Content starts
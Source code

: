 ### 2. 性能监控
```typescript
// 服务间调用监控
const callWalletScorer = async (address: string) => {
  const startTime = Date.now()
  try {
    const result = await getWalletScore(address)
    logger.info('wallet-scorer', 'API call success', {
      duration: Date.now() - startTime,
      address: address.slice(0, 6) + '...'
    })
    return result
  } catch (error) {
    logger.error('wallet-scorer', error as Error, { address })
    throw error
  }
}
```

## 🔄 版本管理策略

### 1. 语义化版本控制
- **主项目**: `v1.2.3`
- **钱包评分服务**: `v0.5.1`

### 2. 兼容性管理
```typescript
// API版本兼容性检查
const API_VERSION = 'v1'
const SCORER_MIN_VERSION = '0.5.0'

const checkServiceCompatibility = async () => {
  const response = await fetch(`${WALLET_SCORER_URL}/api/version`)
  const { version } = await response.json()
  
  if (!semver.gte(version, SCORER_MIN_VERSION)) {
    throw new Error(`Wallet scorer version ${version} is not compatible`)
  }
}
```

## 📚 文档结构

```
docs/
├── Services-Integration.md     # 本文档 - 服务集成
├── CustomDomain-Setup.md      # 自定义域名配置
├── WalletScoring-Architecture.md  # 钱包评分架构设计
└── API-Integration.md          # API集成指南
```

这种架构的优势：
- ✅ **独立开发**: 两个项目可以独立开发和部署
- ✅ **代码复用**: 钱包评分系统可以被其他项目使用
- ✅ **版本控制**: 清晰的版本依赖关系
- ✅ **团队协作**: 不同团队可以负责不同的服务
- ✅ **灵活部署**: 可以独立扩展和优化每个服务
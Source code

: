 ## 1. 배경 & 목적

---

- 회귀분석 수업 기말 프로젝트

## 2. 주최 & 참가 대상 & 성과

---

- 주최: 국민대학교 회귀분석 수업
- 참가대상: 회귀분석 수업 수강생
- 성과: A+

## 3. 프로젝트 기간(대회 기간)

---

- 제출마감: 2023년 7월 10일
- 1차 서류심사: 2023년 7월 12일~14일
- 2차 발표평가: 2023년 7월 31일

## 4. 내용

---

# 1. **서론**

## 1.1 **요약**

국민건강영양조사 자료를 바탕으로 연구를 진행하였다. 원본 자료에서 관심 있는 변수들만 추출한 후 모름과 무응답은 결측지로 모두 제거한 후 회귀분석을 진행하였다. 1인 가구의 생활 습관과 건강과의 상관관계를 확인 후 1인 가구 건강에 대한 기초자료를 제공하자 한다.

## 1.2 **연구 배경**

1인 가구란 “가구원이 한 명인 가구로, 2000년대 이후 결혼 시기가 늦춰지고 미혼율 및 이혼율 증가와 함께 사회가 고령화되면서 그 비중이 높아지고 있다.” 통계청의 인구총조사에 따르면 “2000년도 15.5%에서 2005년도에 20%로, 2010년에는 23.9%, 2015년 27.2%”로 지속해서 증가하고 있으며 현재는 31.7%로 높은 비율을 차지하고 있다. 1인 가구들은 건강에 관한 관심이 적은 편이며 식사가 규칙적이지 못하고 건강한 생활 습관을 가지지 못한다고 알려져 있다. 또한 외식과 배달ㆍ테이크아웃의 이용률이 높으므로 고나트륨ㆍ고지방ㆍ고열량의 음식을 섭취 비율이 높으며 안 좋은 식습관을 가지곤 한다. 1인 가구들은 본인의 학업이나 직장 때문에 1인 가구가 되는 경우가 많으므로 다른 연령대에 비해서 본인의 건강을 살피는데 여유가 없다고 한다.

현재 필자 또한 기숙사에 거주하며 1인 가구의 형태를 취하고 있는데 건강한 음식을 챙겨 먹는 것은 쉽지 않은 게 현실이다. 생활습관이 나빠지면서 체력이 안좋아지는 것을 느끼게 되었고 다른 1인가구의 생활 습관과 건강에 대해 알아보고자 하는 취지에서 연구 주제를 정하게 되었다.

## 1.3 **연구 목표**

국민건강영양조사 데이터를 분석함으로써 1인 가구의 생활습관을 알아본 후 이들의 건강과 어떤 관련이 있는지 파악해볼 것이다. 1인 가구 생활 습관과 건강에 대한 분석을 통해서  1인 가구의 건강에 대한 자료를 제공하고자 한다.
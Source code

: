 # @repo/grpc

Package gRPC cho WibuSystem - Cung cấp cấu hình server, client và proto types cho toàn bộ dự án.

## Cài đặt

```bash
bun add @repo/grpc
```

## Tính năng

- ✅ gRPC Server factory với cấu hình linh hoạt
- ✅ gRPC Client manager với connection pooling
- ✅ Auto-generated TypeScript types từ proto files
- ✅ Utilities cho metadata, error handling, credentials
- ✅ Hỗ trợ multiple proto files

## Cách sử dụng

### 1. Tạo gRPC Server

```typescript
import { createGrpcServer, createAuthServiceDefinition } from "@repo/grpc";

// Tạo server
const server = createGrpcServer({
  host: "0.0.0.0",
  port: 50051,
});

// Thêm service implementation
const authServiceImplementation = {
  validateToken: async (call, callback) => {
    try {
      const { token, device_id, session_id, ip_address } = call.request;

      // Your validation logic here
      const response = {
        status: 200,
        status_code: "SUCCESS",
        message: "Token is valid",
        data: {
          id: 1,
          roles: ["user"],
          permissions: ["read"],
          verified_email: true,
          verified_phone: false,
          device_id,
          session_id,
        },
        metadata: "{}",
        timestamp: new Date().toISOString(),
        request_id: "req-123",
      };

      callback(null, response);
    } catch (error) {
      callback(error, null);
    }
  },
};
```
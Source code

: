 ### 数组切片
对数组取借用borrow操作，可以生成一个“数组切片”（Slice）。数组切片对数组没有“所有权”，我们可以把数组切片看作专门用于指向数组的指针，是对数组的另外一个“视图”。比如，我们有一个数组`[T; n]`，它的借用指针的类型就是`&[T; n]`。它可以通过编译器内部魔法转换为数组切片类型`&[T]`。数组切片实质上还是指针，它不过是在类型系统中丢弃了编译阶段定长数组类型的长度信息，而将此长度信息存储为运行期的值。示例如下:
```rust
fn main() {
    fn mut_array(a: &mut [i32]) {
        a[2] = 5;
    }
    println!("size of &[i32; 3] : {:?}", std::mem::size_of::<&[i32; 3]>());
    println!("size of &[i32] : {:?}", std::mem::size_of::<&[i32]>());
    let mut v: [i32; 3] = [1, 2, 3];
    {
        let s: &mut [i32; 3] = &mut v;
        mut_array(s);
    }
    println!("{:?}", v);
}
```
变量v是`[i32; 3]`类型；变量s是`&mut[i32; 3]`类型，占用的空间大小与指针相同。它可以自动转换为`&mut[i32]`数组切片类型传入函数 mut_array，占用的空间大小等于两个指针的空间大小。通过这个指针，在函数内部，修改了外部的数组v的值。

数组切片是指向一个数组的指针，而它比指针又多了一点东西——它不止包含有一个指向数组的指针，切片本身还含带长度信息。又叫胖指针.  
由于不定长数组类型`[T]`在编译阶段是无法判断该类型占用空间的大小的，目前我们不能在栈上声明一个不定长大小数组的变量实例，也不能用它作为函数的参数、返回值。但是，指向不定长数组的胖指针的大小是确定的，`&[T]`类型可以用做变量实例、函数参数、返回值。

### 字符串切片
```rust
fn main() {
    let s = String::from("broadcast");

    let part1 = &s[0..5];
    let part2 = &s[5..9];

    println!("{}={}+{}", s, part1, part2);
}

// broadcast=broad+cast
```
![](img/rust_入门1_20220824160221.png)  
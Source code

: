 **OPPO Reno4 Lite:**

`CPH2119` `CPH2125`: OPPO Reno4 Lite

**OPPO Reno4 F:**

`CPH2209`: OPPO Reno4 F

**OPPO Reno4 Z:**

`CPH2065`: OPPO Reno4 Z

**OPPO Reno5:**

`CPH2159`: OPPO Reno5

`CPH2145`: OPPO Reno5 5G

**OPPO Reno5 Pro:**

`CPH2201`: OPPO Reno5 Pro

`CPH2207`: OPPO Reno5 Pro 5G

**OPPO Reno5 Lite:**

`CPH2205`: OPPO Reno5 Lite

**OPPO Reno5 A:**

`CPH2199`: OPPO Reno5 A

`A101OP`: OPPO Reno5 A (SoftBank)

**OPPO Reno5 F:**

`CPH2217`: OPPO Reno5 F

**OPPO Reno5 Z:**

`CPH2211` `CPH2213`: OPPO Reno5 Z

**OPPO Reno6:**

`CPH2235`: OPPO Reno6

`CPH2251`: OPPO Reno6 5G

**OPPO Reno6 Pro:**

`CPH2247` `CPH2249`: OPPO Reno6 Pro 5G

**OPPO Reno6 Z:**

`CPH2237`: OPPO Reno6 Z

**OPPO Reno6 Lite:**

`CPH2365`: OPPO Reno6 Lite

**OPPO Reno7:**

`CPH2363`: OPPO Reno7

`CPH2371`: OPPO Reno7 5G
Content ends
Assigned task:
Only one span is wanted. It runs from the first line of the listing through the line with "## 1.2 **연구 배경**", and each line must match exactly.

Response for this exercise:
Source code

: ### 2. 性能监控
```typescript
// 服务间调用监控
const callWalletScorer = async (address: string) => {
  const startTime = Date.now()
  try {
    const result = await getWalletScore(address)
    logger.info('wallet-scorer', 'API call success', {
      duration: Date.now() - startTime,
      address: address.slice(0, 6) + '...'
    })
    return result
  } catch (error) {
    logger.error('wallet-scorer', error as Error, { address })
    throw error
  }
}
```

## 🔄 版本管理策略

### 1. 语义化版本控制
- **主项目**: `v1.2.3`
- **钱包评分服务**: `v0.5.1`

### 2. 兼容性管理
```typescript
// API版本兼容性检查
const API_VERSION = 'v1'
const SCORER_MIN_VERSION = '0.5.0'

const checkServiceCompatibility = async () => {
  const response = await fetch(`${WALLET_SCORER_URL}/api/version`)
  const { version } = await response.json()
  
  if (!semver.gte(version, SCORER_MIN_VERSION)) {
    throw new Error(`Wallet scorer version ${version} is not compatible`)
  }
}
```

## 📚 文档结构

```
docs/
├── Services-Integration.md     # 本文档 - 服务集成
├── CustomDomain-Setup.md      # 自定义域名配置
├── WalletScoring-Architecture.md  # 钱包评分架构设计
└── API-Integration.md          # API集成指南
```

这种架构的优势：
- ✅ **独立开发**: 两个项目可以独立开发和部署
- ✅ **代码复用**: 钱包评分系统可以被其他项目使用
- ✅ **版本控制**: 清晰的版本依赖关系
- ✅ **团队协作**: 不同团队可以负责不同的服务
- ✅ **灵活部署**: 可以独立扩展和优化每个服务
Source code

: ## 1. 배경 & 목적

---

- 회귀분석 수업 기말 프로젝트

## 2. 주최 & 참가 대상 & 성과

---

- 주최: 국민대학교 회귀분석 수업
- 참가대상: 회귀분석 수업 수강생
- 성과: A+

## 3. 프로젝트 기간(대회 기간)

---

- 제출마감: 2023년 7월 10일
- 1차 서류심사: 2023년 7월 12일~14일
- 2차 발표평가: 2023년 7월 31일

## 4. 내용

---

# 1. **서론**

## 1.1 **요약**

국민건강영양조사 자료를 바탕으로 연구를 진행하였다. 원본 자료에서 관심 있는 변수들만 추출한 후 모름과 무응답은 결측지로 모두 제거한 후 회귀분석을 진행하였다. 1인 가구의 생활 습관과 건강과의 상관관계를 확인 후 1인 가구 건강에 대한 기초자료를 제공하자 한다.

## 1.2 **연구 배경**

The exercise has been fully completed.